= Task description =
Find each line below that includes "begin", then copy it.

= Excerpted data =
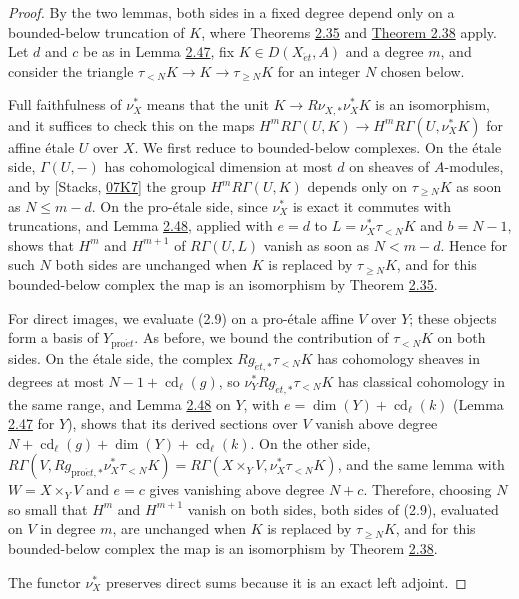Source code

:\documentclass[11pt]{article}
\begin{document}
\begin{proof}[{Proof}]\label{bp147}%
By the two lemmas, both sides in a fixed degree depend only on a bounded-below truncation of \(K\), where Theorems \hyperref[bp103]{2.35} and \hyperref[bp113]{Theorem 2.38} apply. Let \(d\) and \(c\) be as in Lemma \hyperref[bp142]{2.47}, fix \(K\in
D(X_{\acute{e}t},A)\) and a degree \(m\), and consider the triangle \(\tau_{<N}K\to K\to\tau_{\geq N}K\) for an integer \(N\) chosen below.

Full faithfulness of \(\nu_X^*\) means that the unit \(K\to R\nu_{X,*}\nu_X^*K\) is an isomorphism, and it suffices to check this on the maps \(H^mR\Gamma(U,K)\to H^mR\Gamma(U,\nu_X^*K)\) for affine étale \(U\) over \(X\). We first reduce to bounded-below complexes. On the étale side, \(\Gamma(U,-)\) has cohomological dimension at most \(d\) on sheaves of \(A\)-modules, and by [Stacks, \href{https://stacks.math.columbia.edu/tag/07K7}{07K7}] the group \(H^mR\Gamma(U,K)\) depends only on \(\tau_{\geq N}K\) as soon as \(N\leq m-d\). On the pro-étale side, since \(\nu_X^*\) is exact it commutes with truncations, and Lemma \hyperref[bp144]{2.48}, applied with \(e=d\) to \(L=\nu_X^*\tau_{<N}K\) and \(b=N-1\), shows that \(H^m\) and \(H^{m+1}\) of \(R\Gamma(U,L)\) vanish as soon as \(N<m-d\). Hence for such \(N\) both sides are unchanged when \(K\) is replaced by \(\tau_{\geq N}K\), and for this bounded-below complex the map is an isomorphism by Theorem \hyperref[bp103]{2.35}.

For direct images, we evaluate (2.9) on a pro-étale affine \(V\) over \(Y\); these objects form a basis of \(Y_{\mathrm{pro}\acute{e}t}\). As before, we bound the contribution of \(\tau_{<N}K\) on both sides. On the étale side, the complex \(Rg_{\acute{e}t,*}\tau_{<N}K\) has cohomology sheaves in degrees at most \(N-1+\operatorname{cd}_\ell(g)\), so \(\nu_Y^*Rg_{\acute{e}t,*}\tau_{<N}K\) has classical cohomology in the same range, and Lemma \hyperref[bp144]{2.48} on \(Y\), with \(e=\dim(Y)+\operatorname{cd}_\ell(k)\) (Lemma \hyperref[bp142]{2.47} for \(Y\)), shows that its derived sections over \(V\) vanish above degree \(N+\operatorname{cd}_\ell(g)+\dim(Y)+\operatorname{cd}_\ell(k)\). On the other side, \(R\Gamma(V,Rg_{\mathrm{pro}\acute{e}t,*}\nu_X^*\tau_{<N}K)=R\Gamma(X\times_YV,\nu_X^*\tau_{<N}K)\), and the same lemma with \(W=X\times_YV\) and \(e=c\) gives vanishing above degree \(N+c\). Therefore, choosing \(N\) so small that \(H^m\) and \(H^{m+1}\) vanish on both sides, both sides of (2.9), evaluated on \(V\) in degree \(m\), are unchanged when \(K\) is replaced by \(\tau_{\geq N}K\), and for this bounded-below complex the map is an isomorphism by Theorem \hyperref[bp113]{2.38}.

The functor \(\nu_X^*\) preserves direct sums because it is an exact left adjoint.
\end{proof}
\end{document}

= Finished task =
\begin{document}
\begin{proof}[{Proof}]\label{bp147}%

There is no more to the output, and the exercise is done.